Pour le prix proposé sur le même sujet à l’Académie française, on connaît trois mémoires : un de Mallet Butini, connu comme candidat aux concours ouvert sur cette même question à l’Académie de Lyon en 1781 et en 1783, un anonyme et un de M. Chauvet qui reçut une mention très honorable. Chacun d’eux rend hommage au généreux fondateur du prix en même temps qu’il renvoie explicitement à l’œuvre de Raynal. Le prix de l’Académie française fondé en 1789, également reporté, sera finalement attribué en 1792 au baron Montyon. L’auteur ne se nomma point, mais il fut reconnu parce qu’au lieu de prendre le prix qui était de mille écus, il le destina à celui qui trouverait au jugement de l’Académie, les meilleurs moyens ou les meilleurs instruments pour économiser et suppléer la main d’œuvre des nègres25. Abolis pendant la période révolutionnaire, les prix Monthyon seront rétablis en 1819 pour êtres attribués jusqu’à nos jours.

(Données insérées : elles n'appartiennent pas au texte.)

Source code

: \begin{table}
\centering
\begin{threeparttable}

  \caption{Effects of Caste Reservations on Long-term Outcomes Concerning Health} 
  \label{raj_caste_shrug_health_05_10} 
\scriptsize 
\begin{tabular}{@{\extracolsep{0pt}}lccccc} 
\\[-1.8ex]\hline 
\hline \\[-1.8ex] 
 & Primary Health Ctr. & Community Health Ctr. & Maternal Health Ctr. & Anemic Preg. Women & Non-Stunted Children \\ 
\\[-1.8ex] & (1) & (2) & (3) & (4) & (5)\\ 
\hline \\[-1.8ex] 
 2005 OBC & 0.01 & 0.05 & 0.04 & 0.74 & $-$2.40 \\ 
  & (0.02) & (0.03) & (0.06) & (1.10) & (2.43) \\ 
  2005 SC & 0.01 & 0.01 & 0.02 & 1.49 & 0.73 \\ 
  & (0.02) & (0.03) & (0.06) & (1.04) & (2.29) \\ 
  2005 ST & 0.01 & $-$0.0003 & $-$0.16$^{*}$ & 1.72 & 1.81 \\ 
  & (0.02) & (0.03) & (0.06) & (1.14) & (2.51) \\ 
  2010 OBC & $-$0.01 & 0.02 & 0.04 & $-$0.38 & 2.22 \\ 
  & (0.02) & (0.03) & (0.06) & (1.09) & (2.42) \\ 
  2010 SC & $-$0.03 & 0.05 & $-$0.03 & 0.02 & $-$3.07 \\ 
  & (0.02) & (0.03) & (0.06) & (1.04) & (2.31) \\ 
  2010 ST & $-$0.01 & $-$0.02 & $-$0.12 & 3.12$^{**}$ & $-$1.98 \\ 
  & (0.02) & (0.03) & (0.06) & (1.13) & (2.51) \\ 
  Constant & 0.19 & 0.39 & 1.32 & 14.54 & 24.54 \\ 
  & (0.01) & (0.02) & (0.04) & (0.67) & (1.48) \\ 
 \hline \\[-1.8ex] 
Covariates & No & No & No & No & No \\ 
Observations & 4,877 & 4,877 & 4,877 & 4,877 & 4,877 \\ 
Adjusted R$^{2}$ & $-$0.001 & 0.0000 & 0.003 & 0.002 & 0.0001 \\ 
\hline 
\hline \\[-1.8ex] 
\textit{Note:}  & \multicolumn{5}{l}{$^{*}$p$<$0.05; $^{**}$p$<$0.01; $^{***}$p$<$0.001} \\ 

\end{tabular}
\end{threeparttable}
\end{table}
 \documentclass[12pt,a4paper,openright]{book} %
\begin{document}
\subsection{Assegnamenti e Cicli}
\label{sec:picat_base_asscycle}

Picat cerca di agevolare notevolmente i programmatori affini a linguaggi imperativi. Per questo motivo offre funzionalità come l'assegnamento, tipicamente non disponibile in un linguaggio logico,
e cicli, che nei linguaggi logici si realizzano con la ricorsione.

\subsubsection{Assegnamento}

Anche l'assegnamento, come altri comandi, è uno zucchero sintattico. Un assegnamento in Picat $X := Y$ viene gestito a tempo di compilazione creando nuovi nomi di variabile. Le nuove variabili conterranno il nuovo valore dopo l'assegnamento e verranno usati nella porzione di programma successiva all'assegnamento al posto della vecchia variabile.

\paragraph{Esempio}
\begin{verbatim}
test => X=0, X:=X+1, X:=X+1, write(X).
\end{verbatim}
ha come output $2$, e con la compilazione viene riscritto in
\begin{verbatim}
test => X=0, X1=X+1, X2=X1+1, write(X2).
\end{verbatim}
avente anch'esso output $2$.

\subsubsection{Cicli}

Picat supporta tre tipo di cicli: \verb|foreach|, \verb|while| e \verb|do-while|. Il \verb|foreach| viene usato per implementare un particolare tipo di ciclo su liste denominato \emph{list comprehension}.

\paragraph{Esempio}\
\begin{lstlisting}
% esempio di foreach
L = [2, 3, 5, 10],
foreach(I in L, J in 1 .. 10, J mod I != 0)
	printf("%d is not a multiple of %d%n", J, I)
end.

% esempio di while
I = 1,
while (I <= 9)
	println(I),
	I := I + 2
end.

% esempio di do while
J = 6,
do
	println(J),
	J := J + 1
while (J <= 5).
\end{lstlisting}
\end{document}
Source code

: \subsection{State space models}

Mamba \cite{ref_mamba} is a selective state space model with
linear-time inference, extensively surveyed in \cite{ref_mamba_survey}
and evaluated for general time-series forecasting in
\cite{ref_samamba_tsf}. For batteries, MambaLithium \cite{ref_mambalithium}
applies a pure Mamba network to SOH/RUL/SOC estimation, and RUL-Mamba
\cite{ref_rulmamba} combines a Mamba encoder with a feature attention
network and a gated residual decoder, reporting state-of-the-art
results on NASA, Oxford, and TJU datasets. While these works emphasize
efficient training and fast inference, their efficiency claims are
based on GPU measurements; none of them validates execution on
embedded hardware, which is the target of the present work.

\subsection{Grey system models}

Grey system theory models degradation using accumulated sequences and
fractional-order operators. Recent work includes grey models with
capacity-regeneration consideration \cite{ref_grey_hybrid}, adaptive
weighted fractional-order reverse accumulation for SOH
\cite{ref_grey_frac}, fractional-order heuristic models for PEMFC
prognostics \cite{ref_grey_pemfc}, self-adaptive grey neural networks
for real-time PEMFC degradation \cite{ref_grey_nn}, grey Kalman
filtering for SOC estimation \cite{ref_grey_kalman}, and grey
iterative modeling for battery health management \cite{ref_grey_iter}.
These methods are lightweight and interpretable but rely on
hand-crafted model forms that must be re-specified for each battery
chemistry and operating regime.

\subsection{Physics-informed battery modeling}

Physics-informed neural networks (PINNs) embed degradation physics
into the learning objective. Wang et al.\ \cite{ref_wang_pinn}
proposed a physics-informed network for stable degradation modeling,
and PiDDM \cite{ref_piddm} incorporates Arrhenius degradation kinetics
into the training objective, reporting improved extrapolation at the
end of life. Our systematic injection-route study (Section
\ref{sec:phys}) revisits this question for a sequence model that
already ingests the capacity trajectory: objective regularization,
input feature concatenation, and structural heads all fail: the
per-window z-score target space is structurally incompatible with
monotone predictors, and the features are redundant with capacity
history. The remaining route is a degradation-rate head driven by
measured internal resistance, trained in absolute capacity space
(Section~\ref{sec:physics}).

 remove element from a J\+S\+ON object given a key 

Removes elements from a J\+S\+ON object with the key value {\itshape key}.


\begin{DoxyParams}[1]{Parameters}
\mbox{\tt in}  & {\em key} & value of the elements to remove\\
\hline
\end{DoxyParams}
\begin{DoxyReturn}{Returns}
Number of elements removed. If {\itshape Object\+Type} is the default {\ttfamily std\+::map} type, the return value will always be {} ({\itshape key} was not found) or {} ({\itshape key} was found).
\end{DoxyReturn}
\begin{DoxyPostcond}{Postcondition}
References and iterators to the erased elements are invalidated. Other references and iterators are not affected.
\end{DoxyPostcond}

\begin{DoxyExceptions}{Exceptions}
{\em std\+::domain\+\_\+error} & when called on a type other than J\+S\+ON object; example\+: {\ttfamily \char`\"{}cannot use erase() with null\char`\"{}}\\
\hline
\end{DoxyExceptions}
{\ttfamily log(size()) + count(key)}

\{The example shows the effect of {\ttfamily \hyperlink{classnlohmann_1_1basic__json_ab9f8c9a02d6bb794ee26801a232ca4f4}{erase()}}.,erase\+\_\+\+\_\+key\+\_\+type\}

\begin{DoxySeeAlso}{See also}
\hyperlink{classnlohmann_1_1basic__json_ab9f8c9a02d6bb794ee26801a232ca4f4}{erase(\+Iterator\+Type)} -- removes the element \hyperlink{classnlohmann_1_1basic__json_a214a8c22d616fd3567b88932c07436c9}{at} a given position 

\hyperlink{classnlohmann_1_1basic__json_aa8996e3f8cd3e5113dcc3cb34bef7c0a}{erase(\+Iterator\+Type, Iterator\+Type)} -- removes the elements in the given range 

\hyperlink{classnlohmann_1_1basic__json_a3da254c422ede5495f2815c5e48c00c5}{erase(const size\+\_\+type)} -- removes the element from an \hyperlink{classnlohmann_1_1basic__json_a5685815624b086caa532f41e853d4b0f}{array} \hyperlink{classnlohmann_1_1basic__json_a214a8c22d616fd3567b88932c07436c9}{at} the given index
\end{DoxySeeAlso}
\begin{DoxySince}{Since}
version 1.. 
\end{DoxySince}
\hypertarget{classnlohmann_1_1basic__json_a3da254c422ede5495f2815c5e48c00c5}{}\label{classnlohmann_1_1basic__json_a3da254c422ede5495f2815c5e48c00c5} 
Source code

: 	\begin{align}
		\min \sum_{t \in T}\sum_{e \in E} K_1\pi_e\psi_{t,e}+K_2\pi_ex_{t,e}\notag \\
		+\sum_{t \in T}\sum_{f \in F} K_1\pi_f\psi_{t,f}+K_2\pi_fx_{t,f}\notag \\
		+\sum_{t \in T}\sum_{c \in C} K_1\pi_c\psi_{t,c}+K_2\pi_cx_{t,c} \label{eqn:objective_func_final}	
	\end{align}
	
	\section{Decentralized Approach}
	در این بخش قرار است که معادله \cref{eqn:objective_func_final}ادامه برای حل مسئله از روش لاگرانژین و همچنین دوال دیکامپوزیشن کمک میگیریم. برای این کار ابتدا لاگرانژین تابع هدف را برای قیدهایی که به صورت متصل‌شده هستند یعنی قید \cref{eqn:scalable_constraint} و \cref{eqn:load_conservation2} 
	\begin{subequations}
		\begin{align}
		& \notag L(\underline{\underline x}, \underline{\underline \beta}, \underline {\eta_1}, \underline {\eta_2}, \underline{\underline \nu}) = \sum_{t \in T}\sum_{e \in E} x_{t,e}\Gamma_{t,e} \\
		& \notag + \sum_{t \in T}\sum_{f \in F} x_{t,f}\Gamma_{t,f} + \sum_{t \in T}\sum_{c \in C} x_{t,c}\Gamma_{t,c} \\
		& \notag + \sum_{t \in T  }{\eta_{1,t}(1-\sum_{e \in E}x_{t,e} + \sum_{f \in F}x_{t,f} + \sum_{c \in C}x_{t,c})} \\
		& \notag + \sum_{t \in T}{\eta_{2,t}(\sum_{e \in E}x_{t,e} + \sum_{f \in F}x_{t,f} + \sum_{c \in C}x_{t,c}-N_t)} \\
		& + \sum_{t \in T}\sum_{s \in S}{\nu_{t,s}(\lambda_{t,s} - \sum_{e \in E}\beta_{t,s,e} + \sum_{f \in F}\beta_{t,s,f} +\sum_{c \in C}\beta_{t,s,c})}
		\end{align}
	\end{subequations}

b) du candidat au correspondant

Malgré l’absence de lauréat pour le prix sur « la découverte de l’Amérique » proposé à Lyon, le but recherché par l’abbé Raynal fut largement atteint au-delà de toutes espérances. Non seulement parce que la question de « l’esclavage des nègres » venait, par l’intermédiaire de l’Académie, d’être posée publiquement – malgré l’issue qui lui sera réservée – mais surtout parce que les Académies avaient enfourchées, une douzaine d’années durant, les problèmes étudiés par l’abbé Raynal et qui constituent l’essence même de son livre l’Histoire des deux Indes. De cette manière, l’Académie jouissant du prestige du « philosophe » bénéficiait d’une écoute particulière tandis que l’œuvre de Raynal profitait d’une promotion exceptionnelle faisant de son auteur le référent à la question posée26. Raynal obtenait ainsi le soutien de la librairie officielle pour la promotion d’un prix qui renvoyait implicitement à un ouvrage condamné et imprimé clandestinement27. Dans le même temps, la vertu pédagogique du prix pénétrait une opinion publique réceptive. Le concours de l’Académie de Lyon s’intègre ainsi à la stratégie éditoriale de l’abbé Raynal28. De fait, tous ceux qui concourraient aux prix posés avaient lu son ouvrage29.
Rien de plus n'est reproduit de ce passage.